Ахматова, видимо, решила под конец слить Князева и Мандельштама, пропустив обоих через литературную мясорубку, вот и вышло, что она пишет на черновике Князева, а у гусарско-го корнета, может, и не было черновиков. Право на черновики надо еще заработать. Время покажет, было ли это право у Мандельштама. Во всяком случае, еще в 19 году он сомневался в нем, а потом никогда о черновиках не заговаривал.
Еще печальнее, если Ахматова пыталась сделать из Князева и Мандельштама нечто вроде двойников: два лика одного лица, один рано ушел, другой остался до конца. Эти два человека слиться не могут, и на слова "Я к смерти готов" тоже надо заработать право. Моя обида, что ради литературной игры Ахматова злоупотребляла словами Мандельштама и датой его смерти.
Двойничество не только литературная игра, но психологическое свойство Ахматовой, результат ее отношения к людям. В зеркалах и в людях Ахматова искала свое отражение. Она и в людей гляделась, как в зеркала, ища сходства с собой, и все оказывались ее двойниками. Ольга Судейкина, по словам Ахматовой, - "один из моих двойников", Марина Цветаева - "невидим-ка, двойник, пересмешник", надпись на книге мне: "Мое второе я"[2]... Сколько у человека может быть "я" и почему они между собой такие несхожие? Познакомившись с Петровых, Ахматова спрашивала меня и Мандельштама, узнаем ли мы ее в новой знакомой. На старости Ахматова вдруг узнала себя в дочери Ирины Пуниной, Ане Каминской, и даже заставила ее отрастить себе челку. Аня показалась мне абсолютно нелепой в ахматовской челке, и Ахматова отчаянно на меня обиделась. В старости Ахматова начала и всех мужчин считать двойниками, не своими, конечно, а друг друга. Все, живые и мертвые, объединялись тем, что влюблены в нее, Ахматову, и пишут ей стихи. В зрелые годы Ахматова была другая, и подобное отношение к людям характеризует ее старость и, пожалуй, как я подозреваю со слов Мандельштама, раннюю, еще ничем не омраченную молодость. В старости и в юности мы все эгоцентрики, а в игре в двойничество действовал механизм эгоцентризма. Правда, в оправдание Ахматовой я могу сказать, что кроме эгоцентризма в этом проявлялось еще свойство, присущее ей в самой высокой степени: она увлекалась каждым человеком, и от этого у нее возникала потребность покрепче его связать с собой, слиться с ним. Особенно остро это свойство проявлялось по отношению к женщинам, которых Ахматова производила в "красавицы", а их было бесконечно много.
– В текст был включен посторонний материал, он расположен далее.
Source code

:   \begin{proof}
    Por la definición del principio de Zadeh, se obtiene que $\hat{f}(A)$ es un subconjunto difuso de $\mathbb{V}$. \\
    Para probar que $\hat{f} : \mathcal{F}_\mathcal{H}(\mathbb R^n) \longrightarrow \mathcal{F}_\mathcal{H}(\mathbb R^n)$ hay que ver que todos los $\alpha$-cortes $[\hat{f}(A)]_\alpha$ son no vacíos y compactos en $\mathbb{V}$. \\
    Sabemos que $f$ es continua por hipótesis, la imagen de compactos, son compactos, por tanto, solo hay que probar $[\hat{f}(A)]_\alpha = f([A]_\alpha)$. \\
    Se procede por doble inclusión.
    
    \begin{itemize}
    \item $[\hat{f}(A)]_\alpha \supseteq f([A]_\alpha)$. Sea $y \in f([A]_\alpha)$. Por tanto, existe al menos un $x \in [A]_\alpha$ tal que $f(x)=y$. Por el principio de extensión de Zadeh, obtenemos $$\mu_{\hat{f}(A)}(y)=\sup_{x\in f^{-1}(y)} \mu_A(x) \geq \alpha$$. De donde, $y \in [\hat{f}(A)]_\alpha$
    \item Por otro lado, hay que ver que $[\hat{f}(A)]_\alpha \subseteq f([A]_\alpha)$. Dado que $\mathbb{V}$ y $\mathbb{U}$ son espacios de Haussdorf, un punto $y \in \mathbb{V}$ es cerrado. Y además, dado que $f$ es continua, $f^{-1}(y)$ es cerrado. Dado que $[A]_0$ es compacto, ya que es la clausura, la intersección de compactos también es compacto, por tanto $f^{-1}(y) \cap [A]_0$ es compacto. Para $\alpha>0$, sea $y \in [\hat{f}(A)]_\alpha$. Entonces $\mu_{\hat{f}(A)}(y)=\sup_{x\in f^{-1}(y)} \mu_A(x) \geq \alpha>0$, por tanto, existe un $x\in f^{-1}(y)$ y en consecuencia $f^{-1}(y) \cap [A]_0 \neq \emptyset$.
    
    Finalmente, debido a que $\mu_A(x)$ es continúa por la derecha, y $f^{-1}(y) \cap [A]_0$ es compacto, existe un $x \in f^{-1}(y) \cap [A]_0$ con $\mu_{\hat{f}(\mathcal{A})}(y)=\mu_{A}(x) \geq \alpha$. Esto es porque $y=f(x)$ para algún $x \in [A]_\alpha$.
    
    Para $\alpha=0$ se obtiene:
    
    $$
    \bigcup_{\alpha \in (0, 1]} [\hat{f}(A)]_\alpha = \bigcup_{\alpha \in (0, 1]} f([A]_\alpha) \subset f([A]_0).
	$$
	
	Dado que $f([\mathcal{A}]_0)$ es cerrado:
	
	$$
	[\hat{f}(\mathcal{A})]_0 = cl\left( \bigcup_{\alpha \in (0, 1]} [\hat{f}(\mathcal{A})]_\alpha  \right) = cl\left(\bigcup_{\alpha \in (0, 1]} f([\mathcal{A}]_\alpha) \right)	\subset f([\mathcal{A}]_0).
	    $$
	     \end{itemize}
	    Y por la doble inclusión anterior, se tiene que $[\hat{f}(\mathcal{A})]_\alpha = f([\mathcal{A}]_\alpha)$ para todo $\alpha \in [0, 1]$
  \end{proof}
Культ красавиц - специфика десятых годов, скорее петербургского, чем московского происхождения. К годам моей молодости "красавицам" было за сорок. Они перенесли голод и сильно полиняли. Мандельштам показывал мне одну за другой, и я только ахала, откуда взялись такие претензии! Мое поколение дало "подружек", и самые красивые из них - Люба Эренбург, Сусанна Map - красавиц не разыгрывали. В "Египетской марке" Мандельштам взбунтовался против нелепого культа: "Тоже, проклятые, завели Трианон... Иная лахудра, бабища, облезлая кошка..." К чести "красавиц", они отлично мыли полы, стирали, стояли в очередях новой жизни... Ахматова осталась верна культу красавиц, с которыми дружила, - их она превозносила до небес, зато умела здорово разоблачить всех принадлежавших к чужим кланам. Я любила ругающуюся Ахматову и ее грозные разоблачения "прекрасных дам" символистов. Живописность ее словесных портретов была головокружительной. Эта сила речи прорвалась в стихах, но все же недостаточно.